──────── Records to process ────────

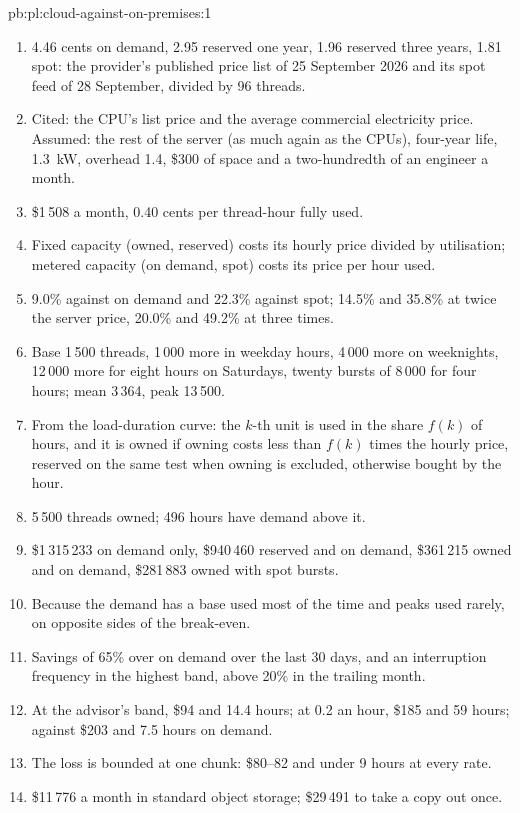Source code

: \begin{solution}{pb:pl:cloud-against-on-premises:1}
\begin{enumerate}
\item 4.46 cents on demand, 2.95 reserved one year, 1.96 reserved three years, 1.81 spot: the provider's published price list of 25 September
2026 and its spot feed of 28 September, divided by 96 threads.
\item Cited: the CPU's list price and the average commercial electricity price. Assumed: the rest of the server (as much again as the CPUs),
four-year life, 1.3~kW, overhead 1.4, \$300 of space and a two-hundredth of an engineer a month.
\item \$1\,508 a month, 0.40 cents per thread-hour fully used.
\item Fixed capacity (owned, reserved) costs its hourly price divided by utilisation; metered capacity (on demand, spot) costs its price per
hour used.
\item 9.0\% against on demand and 22.3\% against spot; 14.5\% and 35.8\% at twice the server price, 20.0\% and 49.2\% at three times.
\item Base 1\,500 threads, 1\,000 more in weekday hours, 4\,000 more on weeknights, 12\,000 more for eight hours on Saturdays, twenty bursts of
8\,000 for four hours; mean 3\,364, peak 13\,500.
\item From the load-duration curve: the $k$-th unit is used in the share $f(k)$ of hours, and it is owned if owning costs less than $f(k)$ times
the hourly price, reserved on the same test when owning is excluded, otherwise bought by the hour.
\item 5\,500 threads owned; 496 hours have demand above it.
\item \$1\,315\,233 on demand only, \$940\,460 reserved and on demand, \$361\,215 owned and on demand, \$281\,883 owned with spot bursts.
\item Because the demand has a base used most of the time and peaks used rarely, on opposite sides of the break-even.
\item Savings of 65\% over on demand over the last 30 days, and an interruption frequency in the highest band, above 20\% in the trailing
month.
\item At the advisor's band, \$94 and 14.4 hours; at 0.2 an hour, \$185 and 59 hours; against \$203 and 7.5 hours on demand.
\item The loss is bounded at one chunk: \$80--82 and under 9 hours at every rate.
\item \$11\,776 a month in standard object storage; \$29\,491 to take a copy out once.

\end{enumerate}
\end{solution}
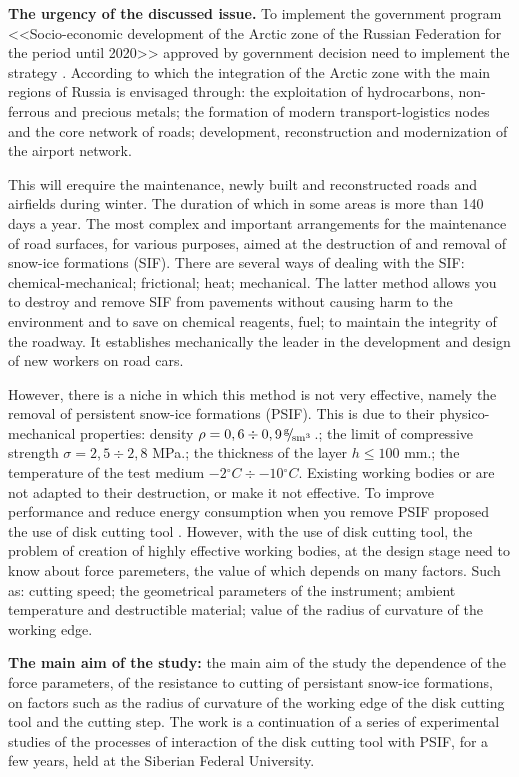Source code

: \textbf{The urgency of the discussed issue.} To implement the government program <<Socio-economic development of the Arctic zone of the Russian Federation for the period until 2020>> approved by government decision \cite{PostRF} need to implement the strategy \cite{Strategi}. According to which the integration of the Arctic zone with the main regions of Russia is envisaged through: the exploitation of hydrocarbons, non-ferrous and precious metals; the formation of modern transport-logistics nodes and the core network of roads; development, reconstruction and modernization of the airport network.

This will erequire the maintenance, newly built and reconstructed roads and airfields during winter. The duration of which in some areas is more than 140 days a year. The most complex and important arrangements for the maintenance of road surfaces, for various purposes, aimed at the destruction of and removal of snow-ice formations (SIF). There are several ways of dealing with the SIF: chemical-mechanical; frictional; heat; mechanical. The latter method allows you to destroy and remove SIF from pavements without causing harm to the environment and to save on chemical reagents, fuel; to maintain the integrity of the roadway. It establishes mechanically the leader in the development and design of new workers on road cars.

However, there is a niche in which this method is not very effective, namely the removal of persistent snow-ice formations (PSIF). This is due to their physico-mechanical properties: density $\rho = 0,6 \div 0,9 \hspace{3pt}\!^{\text{g}}\!\!\hspace{1pt}/ \hspace{2pt}\!\!_{\text{sm}^3}\!\hspace{3pt}$.; the limit of compressive strength $\sigma = 2,5 \div 2,8$ MPa.; the thickness of the layer $h \le 100$ mm.; the temperature of the test medium $-2{}^\circ C\div-10{}^\circ C$. Existing working bodies or are not adapted to their destruction, or make it not effective. To improve performance and reduce energy consumption when you remove PSIF proposed the use of disk cutting tool \cite{GanjaDRI, GanjaPSLO, WorkOrgan}. However, with the use of disk cutting tool, the problem of creation of highly effective working bodies, at the design stage need to know about force paremeters, the value of which depends on many factors. Such as: cutting speed; the geometrical parameters of the instrument; ambient temperature and destructible material; value of the radius of curvature of the working edge. 

\textbf{The main aim of the study:} the main aim of the study the dependence of the force parameters, of the resistance to cutting of persistant snow-ice formations, on factors such as the radius of curvature of the working edge of the disk cutting tool and the cutting step. The work is a continuation of a series of experimental studies of the processes of interaction of the disk cutting tool with PSIF, for a few years, held at the Siberian Federal University.

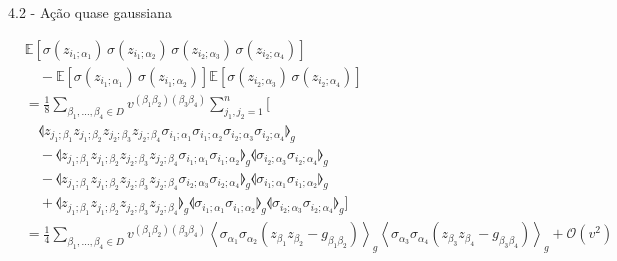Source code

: \documentclass{beamer}
\begin{document}
\begin{frame}{4.2 - Ação quase gaussiana}
    \tiny
    
    \begin{align*}
        &\mathbb{E}\left[\sigma(z_{i_1; \alpha_1})\, \sigma(z_{i_1; \alpha_2})\, \sigma(z_{i_2; \alpha_3})\, \sigma(z_{i_2; \alpha_4})\right] \\
        &\quad - \mathbb{E}\left[\sigma(z_{i_1; \alpha_1})\, \sigma(z_{i_1; \alpha_2})\right] \mathbb{E}\left[\sigma(z_{i_2; \alpha_3})\, \sigma(z_{i_2; \alpha_4})\right] \\
        &= \frac{1}{8} \sum_{\beta_1, \ldots, \beta_4 \in D} v^{(\beta_1 \beta_2)(\beta_3 \beta_4)} \sum_{j_1, j_2 = 1}^{n} \Big[ \\
        &\quad \llangle z_{j_1;\beta_1} z_{j_1;\beta_2} z_{j_2;\beta_3} z_{j_2;\beta_4} \sigma_{i_1;\alpha_1} \sigma_{i_1;\alpha_2} \sigma_{i_2;\alpha_3} \sigma_{i_2;\alpha_4} \rrangle_g \\
        &\quad - \llangle z_{j_1;\beta_1} z_{j_1;\beta_2} z_{j_2;\beta_3} z_{j_2;\beta_4} \sigma_{i_1;\alpha_1} \sigma_{i_1;\alpha_2} \rrangle_g \llangle \sigma_{i_2;\alpha_3} \sigma_{i_2;\alpha_4} \rrangle_g \\
        &\quad - \llangle z_{j_1;\beta_1} z_{j_1;\beta_2} z_{j_2;\beta_3} z_{j_2;\beta_4} \sigma_{i_2;\alpha_3} \sigma_{i_2;\alpha_4} \rrangle_g \llangle \sigma_{i_1;\alpha_1} \sigma_{i_1;\alpha_2} \rrangle_g \\
        &\quad + \llangle z_{j_1;\beta_1} z_{j_1;\beta_2} z_{j_2;\beta_3} z_{j_2;\beta_4} \rrangle_g \llangle \sigma_{i_1;\alpha_1} \sigma_{i_1;\alpha_2} \rrangle_g \llangle \sigma_{i_2;\alpha_3} \sigma_{i_2;\alpha_4} \rrangle_g \Big] \\
        &= \frac{1}{4} \sum_{\beta_1, \ldots, \beta_4 \in D} v^{(\beta_1 \beta_2)(\beta_3 \beta_4)} \left\langle \sigma_{\alpha_1} \sigma_{\alpha_2} (z_{\beta_1} z_{\beta_2} - g_{\beta_1 \beta_2}) \right\rangle_g \left\langle \sigma_{\alpha_3} \sigma_{\alpha_4} (z_{\beta_3} z_{\beta_4} - g_{\beta_3 \beta_4}) \right\rangle_g + \mathcal{O}(v^2)
    \end{align*}
\end{frame}
\end{document}
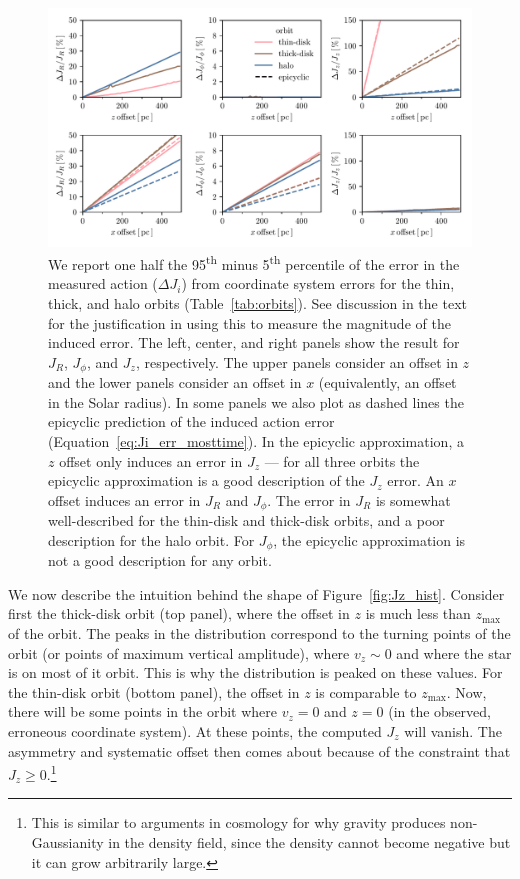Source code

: \documentclass[twocolumn]{aastex62}
\newcommand{\uth}{\textsuperscript{th}}
\begin{document}
\begin{figure}[htb!]
\begin{center}
\includegraphics[width=\textwidth]{fig/schmactions_many_orbits.pdf}
\end{center}
\caption{We report one half the 95\uth{} minus 5\uth{} percentile of the error
in the measured action ($\Delta J_i$) from coordinate system errors for the
thin, thick, and halo orbits (Table~\ref{tab:orbits}). See discussion in the
text for the justification in using this to measure the magnitude of the
induced error. The left, center, and right panels show the result for $J_R$,
$J_{\phi}$, and $J_z$, respectively. The upper panels consider an offset in
$z$ and the lower panels consider an offset in $x$ (equivalently, an offset in
the Solar radius). In some panels we also plot as dashed lines the epicyclic
prediction of the induced action error (Equation~\eqref{eq:Ji_err_mosttime}).
In the epicyclic approximation, a $z$ offset only induces an error in $J_z$
--- for all three orbits the epicyclic approximation is a good description of
the $J_z$ error. An $x$ offset induces an error in $J_R$ and $J_{\phi}$. The
error in $J_R$ is somewhat well-described for the thin-disk and thick-disk
orbits, and a poor description for the halo orbit. For $J_{\phi}$, the
epicyclic approximation is not a good description for any orbit.}
\label{fig:many_orbit_wrong_ref}
\end{figure}

We now describe the intuition behind the shape of Figure~\ref{fig:Jz_hist}.
Consider first the thick-disk orbit (top panel), where the offset in $z$ is
much less than $z_{\text{max}}$ of the orbit. The peaks in the distribution
correspond to the turning points of the orbit (or points of maximum vertical
amplitude), where $v_z \sim 0$ and where the star is on most of it orbit. This
is why the distribution is peaked on these values. For the thin-disk orbit
(bottom panel), the offset in $z$ is comparable to $z_{\text{max}}$. Now,
there will be some points in the orbit where $v_z = 0$ and $z=0$ (in the
observed, erroneous coordinate system). At these points, the computed $J_z$
will vanish. The asymmetry and systematic offset then comes about because of
the constraint that $J_z \geq 0$.\footnote{This is similar to arguments in
cosmology for why gravity produces non-Gaussianity in the density field, since
the density cannot become negative but it can grow arbitrarily large.}
\end{document}

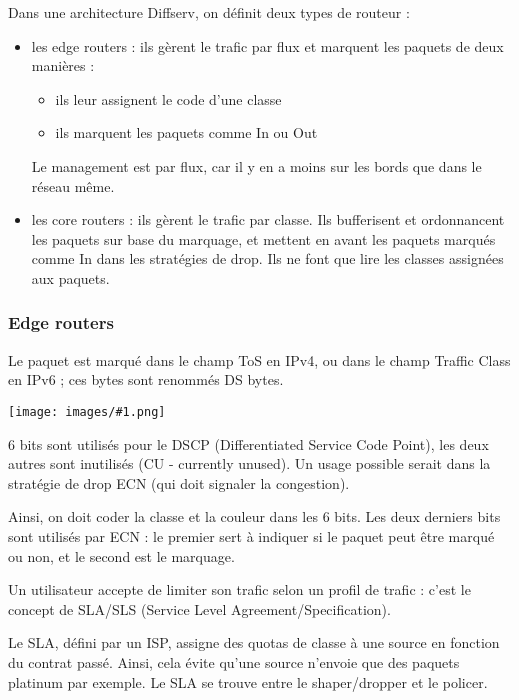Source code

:\documentclass[10pt,a4paper]{report}
\newcommand{\dessinS}[2]{\begin{center}\texttt{[image: images/\#1.png]}\end{center}}
\begin{document}
		Dans une architecture Diffserv, on définit deux types de routeur :
		
		\begin{itemize}
			\item les edge routers : ils gèrent le trafic par flux et marquent les paquets de deux manières :
			
			\begin{itemize}
				\item ils leur assignent le code d'une classe
				\item ils marquent les paquets comme In ou Out
			\end{itemize}
			
			Le management est par flux, car il y en a moins sur les bords que dans le réseau même.
			
			\item les core routers : ils gèrent le trafic par classe. Ils bufferisent et ordonnancent les paquets sur base du marquage, et mettent en avant les paquets marqués comme In dans les stratégies de drop. Ils ne font que lire les classes assignées aux paquets.
		\end{itemize}
		
			\subsubsection{Edge routers}
			
			Le paquet est marqué dans le champ ToS en IPv4, ou dans le champ Traffic Class en IPv6 ; ces bytes sont renommés DS bytes.
			
			\dessinS{117}{.65}
			
			6 bits sont utilisés pour le DSCP (Differentiated Service Code Point), les deux autres sont inutilisés (CU - currently unused). Un usage possible serait dans la stratégie de drop ECN (qui doit signaler la congestion).
			
			Ainsi, on doit coder la classe et la couleur dans les 6 bits. Les deux derniers bits sont utilisés par ECN : le premier sert à indiquer si le paquet peut être marqué ou non, et le second est le marquage.
			
			Un utilisateur accepte de limiter son trafic selon un profil de trafic : c'est le concept de SLA/SLS (Service Level Agreement/Specification).
			
			Le SLA, défini par un ISP, assigne des quotas de classe à une source en fonction du contrat passé. Ainsi, cela évite qu'une source n'envoie que des paquets platinum par exemple. Le SLA se trouve entre le shaper/dropper et le policer.
			
\end{document}
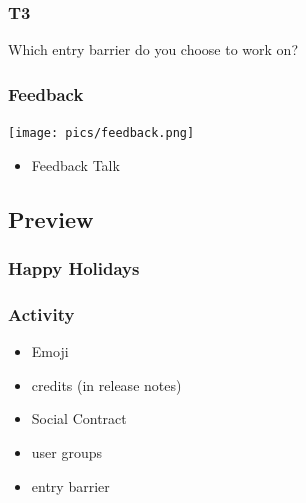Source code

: \begin{frame}
	\frametitle{T3}

	\begin{task}
	Which entry barrier do you choose to work on?
	\end{task}
\end{frame}

\begin{frame}
	\frametitle{Feedback}

	\hfill \texttt{[image: pics/feedback.png]}
	\vspace{-1cm}
	\begin{itemize}
		\item Feedback Talk
	\end{itemize}
\end{frame}

\subsection{Preview}

\begin{frame}
	\frametitle{Happy Holidays}
\end{frame}

\begin{assignment}
	\frametitle{Activity}

	\pause

	\begin{itemize}[<+-| alert@+>]
		\item Emoji
		\item credits (in release notes)
		\item Social Contract
		\item user groups
		\item entry barrier
	\end{itemize}
\end{assignment}


\appendix

\begin{frame}[allowframebreaks]
	
	
\end{frame}





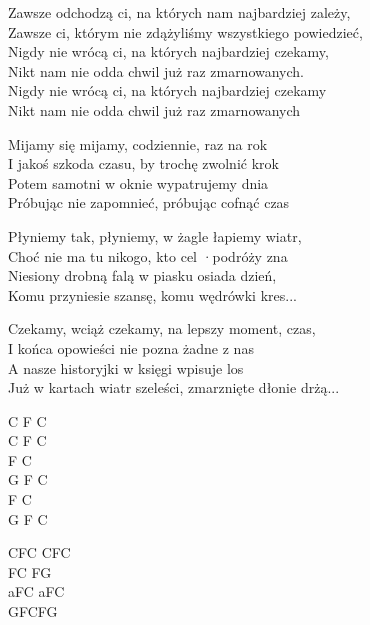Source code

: \begin{text}

    Zawsze odchodzą ci, na których nam najbardziej zależy,\\
    Zawsze ci, którym nie zdążyliśmy wszystkiego powiedzieć,\\
    Nigdy nie wrócą ci, na których najbardziej czekamy,\\
    Nikt nam nie odda chwil już raz zmarnowanych.\\
    Nigdy nie wrócą ci, na których najbardziej czekamy\\
    Nikt nam nie odda chwil już raz zmarnowanych

    Mijamy się mijamy, codziennie, raz na rok\\
    I jakoś szkoda czasu, by trochę zwolnić krok\\
    Potem samotni w oknie wypatrujemy dnia\\
    Próbując nie zapomnieć, próbując cofnąć czas

    Płyniemy tak, płyniemy, w żagle łapiemy wiatr,\\
    Choć nie ma tu nikogo, kto cel ·podróży zna\\
    Niesiony drobną falą w piasku osiada dzień,\\
    Komu przyniesie szansę, komu wędrówki kres...

    Czekamy, wciąż czekamy, na lepszy moment, czas,\\
    I końca opowieści nie pozna żadne z nas\\
    A nasze historyjki w księgi wpisuje los\\
    Już w kartach wiatr szeleści, zmarznięte dłonie drżą...
    
\end{text}
\begin{chord}
    \small{
    C F C\\
    C F C\\
    F C\\
    G F C\\
    F C\\
    G F C

    CFC CFC\\
    FC FG\\
    aFC aFC\\
    GFCFG
    }
\end{chord}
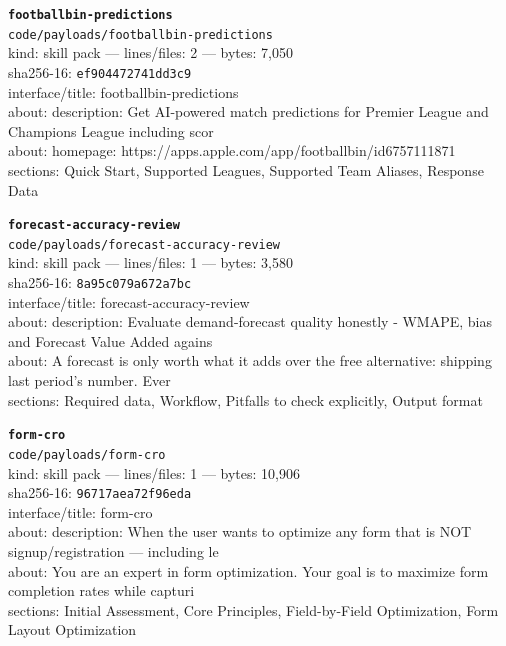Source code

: \noindent\textbf{\texttt{footballbin-predictions}}\\
\texttt{code/payloads/footballbin-predictions}\\
kind: skill pack --- lines/files: 2 --- bytes: 7,050\\
sha256-16: \texttt{ef904472741dd3c9}\\
interface/title: footballbin-predictions\\
about: description: Get AI-powered match predictions for Premier League and Champions League including scor\\
about: homepage: https://apps.apple.com/app/footballbin/id6757111871\\
sections: Quick Start, Supported Leagues, Supported Team Aliases, Response Data\\
\vspace*{6.0pt}

\noindent\textbf{\texttt{forecast-accuracy-review}}\\
\texttt{code/payloads/forecast-accuracy-review}\\
kind: skill pack --- lines/files: 1 --- bytes: 3,580\\
sha256-16: \texttt{8a95c079a672a7bc}\\
interface/title: forecast-accuracy-review\\
about: description: Evaluate demand-forecast quality honestly - WMAPE, bias and Forecast Value Added agains\\
about: A forecast is only worth what it adds over the free alternative: shipping last period's number. Ever\\
sections: Required data, Workflow, Pitfalls to check explicitly, Output format\\
\vspace*{6.0pt}

\noindent\textbf{\texttt{form-cro}}\\
\texttt{code/payloads/form-cro}\\
kind: skill pack --- lines/files: 1 --- bytes: 10,906\\
sha256-16: \texttt{96717aea72f96eda}\\
interface/title: form-cro\\
about: description: When the user wants to optimize any form that is NOT signup/registration — including le\\
about: You are an expert in form optimization. Your goal is to maximize form completion rates while capturi\\
sections: Initial Assessment, Core Principles, Field-by-Field Optimization, Form Layout Optimization\\
\vspace*{6.0pt}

────────

Work order: Return the lines above from the one with "the density cannot" through the one with "Le management est", verbatim and nothing else. Omit every picture.

Completed exercise:
the density cannot become negative but it can grow arbitrarily large.}
\end{document}

Source code

:\documentclass[10pt,a4paper]{report}
\newcommand{\dessinS}[2]{\begin{center}\texttt{[image: images/\#1.png]}\end{center}}
\begin{document}
		Dans une architecture Diffserv, on définit deux types de routeur :
		
		\begin{itemize}
			\item les edge routers : ils gèrent le trafic par flux et marquent les paquets de deux manières :
			
			\begin{itemize}
				\item ils leur assignent le code d'une classe
				\item ils marquent les paquets comme In ou Out
			\end{itemize}
			
			Le management est par flux, car il y en a moins sur les bords que dans le réseau même.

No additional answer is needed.